Have Microsoft finally fixed it with IE11?

Following on from our recent post on IE10, we now see the rollout of IE11 in progress.

And we are pleased to see that the default modus operandi is the “Edge” mode that IE10 seemed to skilfully avoid; favouring instead the oxymoronic “Compatibility Mode”Furthermore, we’re actually witnessing the default IE11 rendering engine doing the same job as Chrome, Firefox, Safari, et. al., which is excellent news for ease of implementation of cross-browser compatibility.

Naturally we haven’t tested every single site on the internet, but it has certainly stood up and towed the line on all of the sites in the Layer 5 Solutions estate, and is very welcome.
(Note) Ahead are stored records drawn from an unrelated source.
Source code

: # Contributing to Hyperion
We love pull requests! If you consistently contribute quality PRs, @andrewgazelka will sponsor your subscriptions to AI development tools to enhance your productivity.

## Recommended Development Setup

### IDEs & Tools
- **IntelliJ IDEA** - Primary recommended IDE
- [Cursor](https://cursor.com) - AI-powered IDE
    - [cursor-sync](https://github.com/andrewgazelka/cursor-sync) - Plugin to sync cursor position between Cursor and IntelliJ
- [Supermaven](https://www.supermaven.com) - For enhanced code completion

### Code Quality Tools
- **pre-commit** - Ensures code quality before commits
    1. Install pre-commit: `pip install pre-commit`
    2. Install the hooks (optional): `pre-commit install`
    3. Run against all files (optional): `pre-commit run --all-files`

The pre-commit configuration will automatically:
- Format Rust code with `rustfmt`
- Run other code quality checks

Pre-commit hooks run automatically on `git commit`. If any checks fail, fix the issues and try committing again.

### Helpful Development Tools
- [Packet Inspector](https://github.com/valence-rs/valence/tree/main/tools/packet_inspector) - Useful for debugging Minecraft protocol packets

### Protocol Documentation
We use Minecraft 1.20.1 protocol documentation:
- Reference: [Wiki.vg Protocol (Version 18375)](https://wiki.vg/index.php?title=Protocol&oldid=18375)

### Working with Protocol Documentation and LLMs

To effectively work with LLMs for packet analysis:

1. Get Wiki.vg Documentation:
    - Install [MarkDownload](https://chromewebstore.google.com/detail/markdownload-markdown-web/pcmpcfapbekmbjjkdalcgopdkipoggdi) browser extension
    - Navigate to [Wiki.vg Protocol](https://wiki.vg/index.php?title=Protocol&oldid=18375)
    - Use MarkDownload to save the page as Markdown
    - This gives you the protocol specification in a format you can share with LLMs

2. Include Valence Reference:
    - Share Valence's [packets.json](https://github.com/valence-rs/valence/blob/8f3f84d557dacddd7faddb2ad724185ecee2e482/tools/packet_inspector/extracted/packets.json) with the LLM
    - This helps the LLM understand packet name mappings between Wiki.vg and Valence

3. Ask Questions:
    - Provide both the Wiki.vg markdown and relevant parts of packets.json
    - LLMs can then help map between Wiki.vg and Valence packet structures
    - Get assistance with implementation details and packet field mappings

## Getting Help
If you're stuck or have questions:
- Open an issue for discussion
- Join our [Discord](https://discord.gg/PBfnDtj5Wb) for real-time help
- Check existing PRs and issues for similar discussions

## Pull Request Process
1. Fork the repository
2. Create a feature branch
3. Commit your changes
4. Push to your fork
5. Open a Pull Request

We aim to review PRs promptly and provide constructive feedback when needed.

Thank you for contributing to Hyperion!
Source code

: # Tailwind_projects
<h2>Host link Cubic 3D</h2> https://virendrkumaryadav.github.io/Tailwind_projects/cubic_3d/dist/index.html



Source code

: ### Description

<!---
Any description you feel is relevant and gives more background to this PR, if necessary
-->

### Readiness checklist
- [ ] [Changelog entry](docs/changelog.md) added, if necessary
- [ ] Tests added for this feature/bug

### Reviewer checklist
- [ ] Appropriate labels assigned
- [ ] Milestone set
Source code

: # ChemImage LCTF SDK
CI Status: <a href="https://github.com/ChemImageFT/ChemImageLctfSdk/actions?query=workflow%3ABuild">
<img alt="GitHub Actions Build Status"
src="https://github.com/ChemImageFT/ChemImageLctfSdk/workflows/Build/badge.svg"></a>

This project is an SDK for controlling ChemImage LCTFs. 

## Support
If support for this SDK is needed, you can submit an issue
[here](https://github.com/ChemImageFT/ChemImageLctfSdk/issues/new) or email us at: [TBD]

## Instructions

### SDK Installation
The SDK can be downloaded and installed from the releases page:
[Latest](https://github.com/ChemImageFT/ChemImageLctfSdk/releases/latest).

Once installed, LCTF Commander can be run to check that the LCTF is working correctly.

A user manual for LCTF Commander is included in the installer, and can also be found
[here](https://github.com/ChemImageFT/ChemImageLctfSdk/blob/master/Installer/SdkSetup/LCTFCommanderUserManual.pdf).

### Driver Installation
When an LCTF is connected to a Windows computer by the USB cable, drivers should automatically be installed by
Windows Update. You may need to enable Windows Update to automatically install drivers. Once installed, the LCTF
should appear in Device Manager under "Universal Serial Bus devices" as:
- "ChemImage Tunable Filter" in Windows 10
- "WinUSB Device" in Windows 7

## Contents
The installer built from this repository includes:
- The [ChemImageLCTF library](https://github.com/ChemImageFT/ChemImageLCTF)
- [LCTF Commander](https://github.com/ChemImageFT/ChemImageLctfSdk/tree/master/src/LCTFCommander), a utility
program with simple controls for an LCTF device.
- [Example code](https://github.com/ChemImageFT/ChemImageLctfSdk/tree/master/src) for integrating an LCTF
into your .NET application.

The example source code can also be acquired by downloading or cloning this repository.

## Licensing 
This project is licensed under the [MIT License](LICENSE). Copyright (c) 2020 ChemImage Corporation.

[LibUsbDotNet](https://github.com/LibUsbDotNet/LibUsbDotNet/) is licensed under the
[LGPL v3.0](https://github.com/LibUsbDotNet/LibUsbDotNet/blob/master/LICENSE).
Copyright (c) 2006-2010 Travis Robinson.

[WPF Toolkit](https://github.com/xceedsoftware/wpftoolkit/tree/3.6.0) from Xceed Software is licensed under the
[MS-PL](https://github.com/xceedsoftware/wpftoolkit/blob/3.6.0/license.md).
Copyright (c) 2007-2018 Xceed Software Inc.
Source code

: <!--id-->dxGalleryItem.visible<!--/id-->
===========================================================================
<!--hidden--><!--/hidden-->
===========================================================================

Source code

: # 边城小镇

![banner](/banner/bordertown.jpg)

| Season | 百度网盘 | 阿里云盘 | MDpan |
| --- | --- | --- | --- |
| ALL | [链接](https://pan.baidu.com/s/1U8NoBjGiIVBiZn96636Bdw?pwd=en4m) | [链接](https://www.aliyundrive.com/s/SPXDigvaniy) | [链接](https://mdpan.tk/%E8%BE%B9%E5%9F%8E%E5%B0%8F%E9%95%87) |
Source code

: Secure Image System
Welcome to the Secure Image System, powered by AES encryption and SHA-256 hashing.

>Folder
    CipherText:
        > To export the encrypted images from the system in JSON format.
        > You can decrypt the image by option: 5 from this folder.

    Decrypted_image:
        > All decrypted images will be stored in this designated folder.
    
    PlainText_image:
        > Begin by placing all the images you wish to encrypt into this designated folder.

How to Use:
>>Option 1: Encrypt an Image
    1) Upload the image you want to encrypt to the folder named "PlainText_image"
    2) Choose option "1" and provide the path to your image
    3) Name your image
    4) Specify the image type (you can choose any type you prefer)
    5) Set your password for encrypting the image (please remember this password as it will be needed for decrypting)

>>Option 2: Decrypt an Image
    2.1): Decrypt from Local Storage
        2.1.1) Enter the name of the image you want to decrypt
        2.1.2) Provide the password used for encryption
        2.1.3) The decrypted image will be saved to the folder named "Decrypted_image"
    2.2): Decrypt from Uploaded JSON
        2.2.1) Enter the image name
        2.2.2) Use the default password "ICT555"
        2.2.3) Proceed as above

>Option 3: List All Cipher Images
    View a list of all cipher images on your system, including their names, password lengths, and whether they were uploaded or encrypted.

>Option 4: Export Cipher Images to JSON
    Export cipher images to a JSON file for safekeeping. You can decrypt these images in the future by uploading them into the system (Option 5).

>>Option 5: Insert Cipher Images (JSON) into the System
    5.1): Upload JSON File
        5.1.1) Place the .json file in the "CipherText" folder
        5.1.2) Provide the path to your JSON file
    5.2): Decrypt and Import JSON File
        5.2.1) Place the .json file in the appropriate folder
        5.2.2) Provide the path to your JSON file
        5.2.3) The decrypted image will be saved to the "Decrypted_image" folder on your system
There is a shiny new inbuilt developer and debug mode, again accessible using F12. The bottom-most option in the “emulator mode” which allows the test rendering of the site in various aspect ratios, browser versions, and usefully some user-agent choices (that will avoid the triggering of any conditional CSS – usually written to pander to previous quirks of Internet Explorer).

It’s probably too early to say that Microsoft has finally fixed it as there are still ubiquitous IE-specific styling and workarounds in play.

When we can build a site that has no conditional CSS in it to ask Internet Explore to play nicely, and IE11 still renders in the same manner as its peers; only then we can say that Microsoft have fallen in with the web development standards supported by other browsers.

Until then, keeping “forcing the edge” with the Magic Bullet we mentioned previously.